Madam Speaker, I appreciate the opportunity to join in this important discussion on Bill C-18. Creating parks is important.
I was kind of disappointed yesterday. We are all friends here and I am sure no one will tell a tale out of school. The most powerful person in the entire NDP sits just on the other side of the door. His name is Anthony Salloum. If anyone really wants to know where the power is, and it is bit of a secret inside story of the NDP, it is Anthony. Yesterday Anthony said to me that he had a real project me, that I would like it. When I took a look at it, I realized it was about a park. As important as the bill is, I was incredibly disappointed.
Let me just take a second to read the summary so there is a context for my remarks. It states:
This enactment amends the Rouge National Urban Park Act to set out priorities in respect of factors to be considered in the management of the park. Additionally, it adds land to the park. It also amends the Parks Canada Agency Act to allow the New Parks and Historic Sites Account to be used in a broader manner. Finally, it amends the Canada National Parks Act to modify the boundary of Wood Buffalo National Park of Canada.
I know how important that is as part of this, but my disappointment stems from the fact that I would not be given the opportunity to talk about how the government had let so many people down by turning its back on electoral reform. That was the kind of speech I wanted to make. I wanted to come in here and point out for Canadians that, again, the government had turned its back on them. The Liberals said over 1,800 times during the campaign that they would make electoral reform a key cornerstone of their mandate. It turned its back on that promise.
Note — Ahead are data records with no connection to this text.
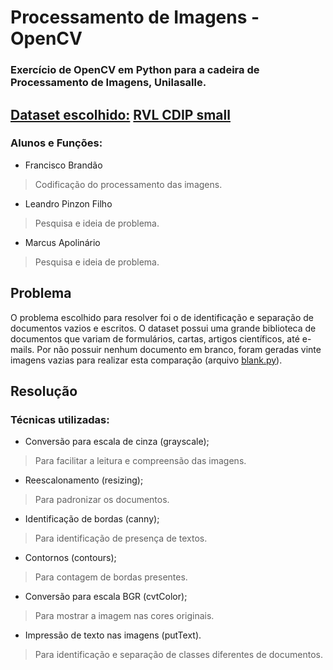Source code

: # Processamento de Imagens - OpenCV
### Exercício de OpenCV em Python para a cadeira de Processamento de Imagens, Unilasalle.

## <u>Dataset escolhido:</u> [RVL CDIP small](https://www.kaggle.com/datasets/uditamin/rvl-cdip-small/)

### Alunos e Funções:
* Francisco Brandão
> Codificação do processamento das imagens.
* Leandro Pinzon Filho
> Pesquisa e ideia de problema.
* Marcus Apolinário
> Pesquisa e ideia de problema.

## Problema
O problema escolhido para resolver foi o de identificação e separação de documentos vazios e escritos.
O dataset possui uma grande biblioteca de documentos que variam de formulários, cartas, artigos científicos, até e-mails.
Por não possuir nenhum documento em branco, foram geradas vinte imagens vazias para realizar esta comparação (arquivo [blank.py](https://github.com/brandaochico/ex-opencv/blob/main/blank.py)).

## Resolução
### Técnicas utilizadas:
* Conversão para escala de cinza (grayscale);
> Para facilitar a leitura e compreensão das imagens.
* Reescalonamento (resizing);
> Para padronizar os documentos.
* Identificação de bordas (canny);
> Para identificação de presença de textos.
* Contornos (contours);
> Para contagem de bordas presentes.
* Conversão para escala BGR (cvtColor);
> Para mostrar a imagem nas cores originais.
* Impressão de texto nas imagens (putText).
> Para identificação e separação de classes diferentes de documentos.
As I mentioned in my statement earlier, it is more than passing strange that the current Prime Minister is fearmongering about proportional representation by saying that going to PR could lead to extremist governments getting into power. My response would be to point out that Stephen Harper, an extremist government by many of our measurements, got in with 39.6% of the vote. With less than 40%, it got 100% of the power. How can that be seen as democratic? There is nothing democratic at all that 39% of the vote gets 100% of the power. One does not have to be a political scientist to understand that is not a democracy.
The Prime Minister himself said that 2015 would be the last election that we would have a first past the post system, until he won by that system, got himself a majority and got 100% of the power. The ironic part is that the Liberals formed a majority government and got 100% of the power with a smaller percentage of the popular vote than the Harper government had.
Under proportional representation, if we get 39% of the popular vote, we get 39% of the seats. It is common sense. It makes every vote count. That is the key thing.
The members can appreciate my disappointment when yesterday, as I was lining up my work for today, Anthony said that this was what he needed me to do today, to speak to the bill before us.
I really was hoping it would be something about electoral reform, so I could reflect the anger and the betrayal and the disappointment that exists certainly in my riding and based on the emails that I am getting seems to have spread across the country.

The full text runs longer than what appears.